What this task involves: Among the entries that follow, find every line with the word "latex" and list it.
---------- Data supplied ----------
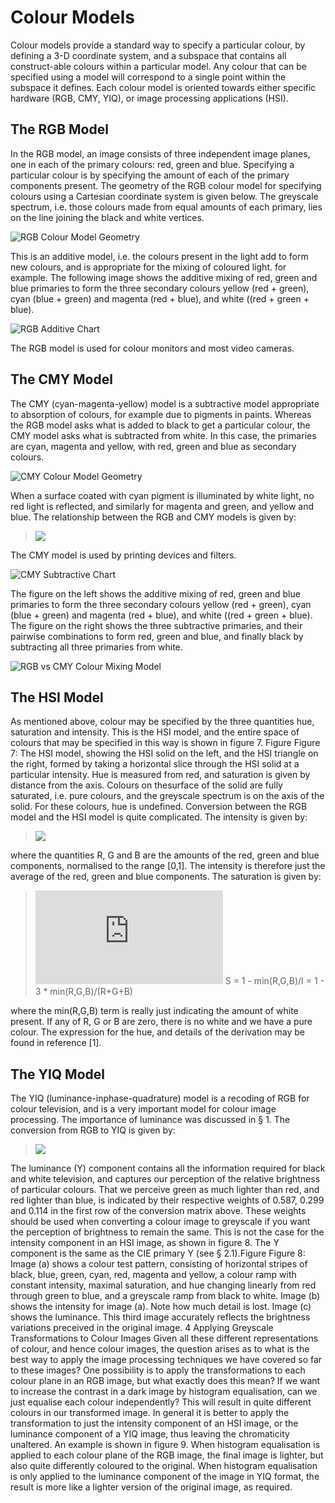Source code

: # Colour Models
Colour models provide a standard way to specify a particular colour, by defining a 3-D coordinate system, and a subspace that contains all construct-able colours within a particular model. Any colour that can be specified using a model will correspond to a single
point within the subspace it defines. Each colour model is oriented towards either specific hardware (RGB, CMY, YIQ), or image processing applications (HSI).

## The RGB Model
In the RGB model, an image consists of three independent image planes, one in each of the primary colours: red, green and blue. Specifying a particular colour is by specifying the amount of each of the primary components present. The geometry of the RGB colour model for specifying colours using a Cartesian coordinate system is given below. The greyscale spectrum, i.e. those colours made from equal amounts of each primary, lies on the line joining the black and white vertices.

![RGB Colour Model Geometry]()

This is an additive model, i.e. the colours present in the light add to form new colours, and is appropriate for the mixing of coloured light. for example. The following image shows the additive mixing of red, green and blue primaries to form the three secondary colours yellow (red + green), cyan (blue + green) and magenta (red + blue), and white ((red + green + blue).

![RGB Additive Chart]()

The RGB model is used for colour monitors and most video cameras.

## The CMY Model
The CMY (cyan-magenta-yellow) model is a subtractive model appropriate to absorption of colours, for example due to pigments in paints. Whereas the RGB model asks what is added to black to get a particular colour, the CMY model asks what is subtracted from white. In this case, the primaries are cyan, magenta and yellow, with red, green and blue as secondary colours.

![CMY Colour Model Geometry]()

When a surface coated with cyan pigment is illuminated by white light, no red light is reflected, and similarly for magenta and green, and yellow and blue. The relationship between the RGB and CMY models is given by:

> ![](https://latex.codecogs.com/svg.latex?\begin{bmatrix}&space;C\\\\&space;M\\\\&space;Y&space;\end{bmatrix}&space;=&space;\begin{bmatrix}&space;1\\\\&space;1\\\\&space;1&space;\end{bmatrix}&space;-&space;\begin{bmatrix}&space;R\\\\&space;G\\\\&space;B&space;\end{bmatrix})


The CMY model is used by printing devices and filters.

![CMY Subtractive Chart]()

The figure on the left shows the additive mixing of red, green and blue primaries to form the three secondary colours yellow (red + green), cyan (blue + green) and magenta (red + blue), and white ((red + green + blue). The figure on the right shows the three subtractive primaries, and their pairwise combinations to form red, green and blue, and finally black by subtracting all three primaries from white.

![RGB vs CMY Colour Mixing Model]() 

## The HSI Model 
As mentioned above, colour may be specified by the three quantities hue, saturation and intensity. This is the HSI model, and the entire space of colours that may be specified in this way is shown in figure 7. Figure Figure 7: The HSI model, showing the HSI solid on the left, and the HSI triangle on the right, formed by taking a horizontal slice through the HSI solid at a particular intensity. Hue is measured from red, and saturation is given by distance from the axis. Colours on thesurface of the solid are fully saturated, i.e. pure colours, and the greyscale spectrum is on the axis of the solid. For these colours, hue is undefined. Conversion between the RGB model and the HSI model is quite complicated. The intensity is given by:

> ![](https://latex.codecogs.com/svg.latex?I&space;=&space;\frac{R&space;&plus;&space;G&space;&plus;&space;B}{3})

where the quantities R, G and B are the amounts of the red, green and blue components, normalised to the range [0,1]. The intensity is therefore just the average of the red, green and blue components. The saturation is given by:

> ![](https://latex.codecogs.com/svg.latex?S&space;=&space;1)
> S = 1 - min(R,G,B)/I = 1 - 3 * min(R,G,B)/(R+G+B)

where the min(R,G,B) term is really just indicating the amount of white present. If any of R, G or B are zero, there is no white and we have a pure colour. The expression for the hue, and details of the derivation may be found in reference [1].

## The YIQ Model
The YIQ (luminance-inphase-quadrature) model is a recoding of RGB for colour television, and is a very important model for colour image processing. The importance of luminance was discussed in § 1. The conversion from RGB to YIQ is given by:


> ![](https://latex.codecogs.com/svg.latex?\begin{bmatrix}&space;Y\\\\&space;I\\\\&space;Q&space;\end{bmatrix}&space;=&space;\begin{bmatrix}&space;0.299&space;&&space;0.587&space;&&space;0.114\\\\&space;0.596&space;&&space;-0.275&space;&&space;-0.321\\\\&space;0.212&space;&&space;-0.523&space;&&space;0.311&space;\end{bmatrix}&space;\cdot&space;\begin{bmatrix}&space;R\\\\&space;G\\\\&space;B&space;\end{bmatrix})

The luminance (Y) component contains all the information required for black and white television, and captures our perception of the relative brightness of particular colours. That we perceive green as much lighter than red, and red lighter than blue, is indicated by their respective weights of 0.587, 0.299 and 0.114 in the first row of the conversion matrix above. These weights should be used when converting a colour image to greyscale if you want the perception of brightness to remain the same. This is not the case for the intensity component in an HSI image, as shown in figure 8. The Y component is the same as the CIE primary Y (see § 2.1).Figure Figure 8: Image (a) shows a colour test pattern, consisting of horizontal stripes of black, blue, green, cyan, red, magenta and yellow, a colour ramp with constant intensity, maximal saturation, and hue changing linearly from red through green to blue, and a greyscale ramp from black to white. Image (b) shows the intensity for image (a). Note how much detail is lost. Image (c) shows the luminance. This third image accurately reflects the brightness variations preceived in the original image. 4 Applying Greyscale Transformations to Colour Images Given all these different representations of colour, and hence colour images, the question arises as to what is the best way to apply the image processing techniques we have covered so far to these images? One possibility is to apply the transformations to each colour plane in an RGB image, but what exactly does this mean? If we want to increase the contrast in a dark image by histogram equalisation, can we just equalise each colour independently? This will result in quite different colours in our transformed image. In general it is better to apply the transformation to just the intensity component of an HSI image, or the luminance component of a YIQ image, thus leaving the chromaticity unaltered. An example is shown in figure 9. When histogram equalisation is applied to each colour plane of the RGB image, the final image is lighter, but also quite differently coloured to the original. When histogram equalisation is only applied to the luminance component of the image in YIQ format, the result is more like a lighter version of the original image, as required.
----------
The answer:
> ![](https://latex.codecogs.com/svg.latex?\begin{bmatrix}&space;C\\\\&space;M\\\\&space;Y&space;\end{bmatrix}&space;=&space;\begin{bmatrix}&space;1\\\\&space;1\\\\&space;1&space;\end{bmatrix}&space;-&space;\begin{bmatrix}&space;R\\\\&space;G\\\\&space;B&space;\end{bmatrix})
> ![](https://latex.codecogs.com/svg.latex?I&space;=&space;\frac{R&space;&plus;&space;G&space;&plus;&space;B}{3})
> ![](https://latex.codecogs.com/svg.latex?S&space;=&space;1)
> ![](https://latex.codecogs.com/svg.latex?\begin{bmatrix}&space;Y\\\\&space;I\\\\&space;Q&space;\end{bmatrix}&space;=&space;\begin{bmatrix}&space;0.299&space;&&space;0.587&space;&&space;0.114\\\\&space;0.596&space;&&space;-0.275&space;&&space;-0.321\\\\&space;0.212&space;&&space;-0.523&space;&&space;0.311&space;\end{bmatrix}&space;\cdot&space;\begin{bmatrix}&space;R\\\\&space;G\\\\&space;B&space;\end{bmatrix})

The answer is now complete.